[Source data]
■ ■ ■ ■

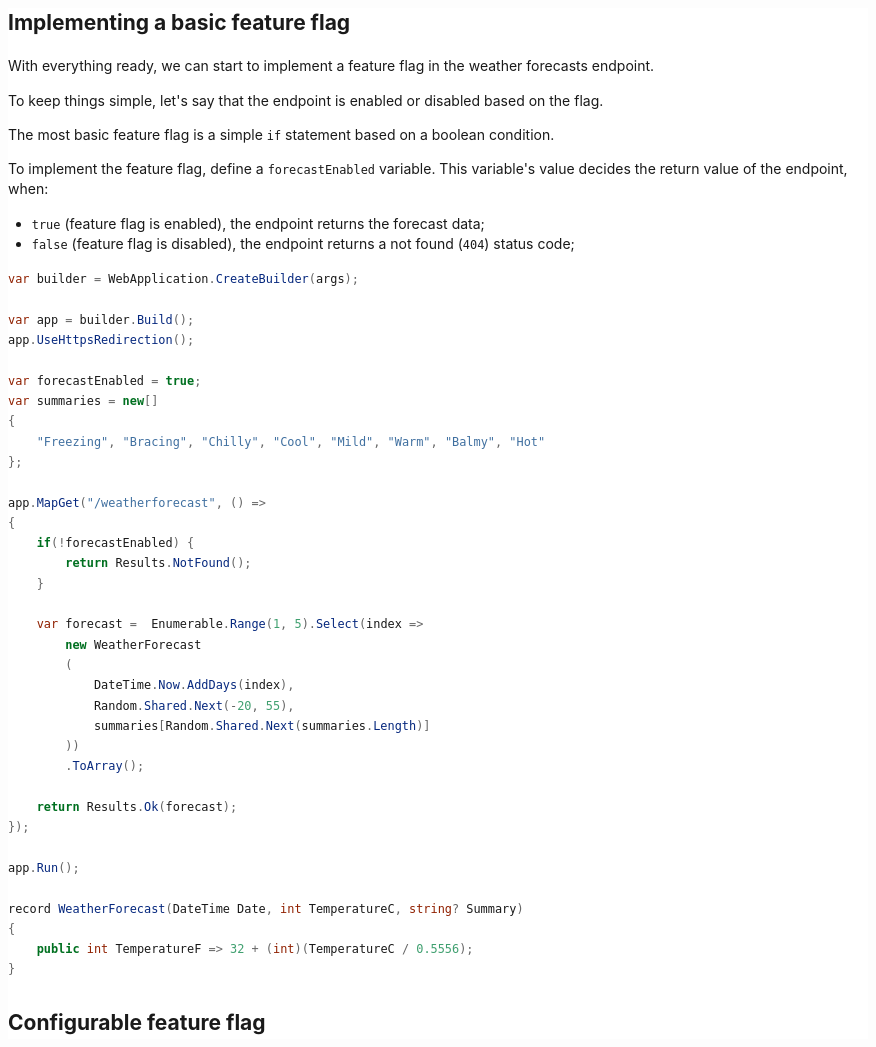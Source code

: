 ## Implementing a basic feature flag

With everything ready, we can start to implement a feature flag in the weather forecasts endpoint.

To keep things simple, let's say that the endpoint is enabled or disabled based on the flag.

The most basic feature flag is a simple `if` statement based on a boolean condition.

To implement the feature flag, define a `forecastEnabled` variable.
This variable's value decides the return value of the endpoint, when:

- `true` (feature flag is enabled), the endpoint returns the forecast data;
- `false` (feature flag is disabled), the endpoint returns a not found (`404`) status code;

```cs{6,14-16}:Program.cs
var builder = WebApplication.CreateBuilder(args);

var app = builder.Build();
app.UseHttpsRedirection();

var forecastEnabled = true;
var summaries = new[]
{
    "Freezing", "Bracing", "Chilly", "Cool", "Mild", "Warm", "Balmy", "Hot"
};

app.MapGet("/weatherforecast", () =>
{
    if(!forecastEnabled) {
        return Results.NotFound();
    }

    var forecast =  Enumerable.Range(1, 5).Select(index =>
        new WeatherForecast
        (
            DateTime.Now.AddDays(index),
            Random.Shared.Next(-20, 55),
            summaries[Random.Shared.Next(summaries.Length)]
        ))
        .ToArray();

    return Results.Ok(forecast);
});

app.Run();

record WeatherForecast(DateTime Date, int TemperatureC, string? Summary)
{
    public int TemperatureF => 32 + (int)(TemperatureC / 0.5556);
}
```

## Configurable feature flag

■ ■ ■ ■

**WHAT IS REQUIRED**
Set the entries down again exactly. Do not include the images.

**RESULT**
Source code

: ## Implementing a basic feature flag

With everything ready, we can start to implement a feature flag in the weather forecasts endpoint.

To keep things simple, let's say that the endpoint is enabled or disabled based on the flag.

The most basic feature flag is a simple `if` statement based on a boolean condition.

To implement the feature flag, define a `forecastEnabled` variable.
This variable's value decides the return value of the endpoint, when:

- `true` (feature flag is enabled), the endpoint returns the forecast data;
- `false` (feature flag is disabled), the endpoint returns a not found (`404`) status code;

```cs{6,14-16}:Program.cs
var builder = WebApplication.CreateBuilder(args);

var app = builder.Build();
app.UseHttpsRedirection();

var forecastEnabled = true;
var summaries = new[]
{
    "Freezing", "Bracing", "Chilly", "Cool", "Mild", "Warm", "Balmy", "Hot"
};

app.MapGet("/weatherforecast", () =>
{
    if(!forecastEnabled) {
        return Results.NotFound();
    }

    var forecast =  Enumerable.Range(1, 5).Select(index =>
        new WeatherForecast
        (
            DateTime.Now.AddDays(index),
            Random.Shared.Next(-20, 55),
            summaries[Random.Shared.Next(summaries.Length)]
        ))
        .ToArray();

    return Results.Ok(forecast);
});

app.Run();

record WeatherForecast(DateTime Date, int TemperatureC, string? Summary)
{
    public int TemperatureF => 32 + (int)(TemperatureC / 0.5556);
}
```

## Configurable feature flag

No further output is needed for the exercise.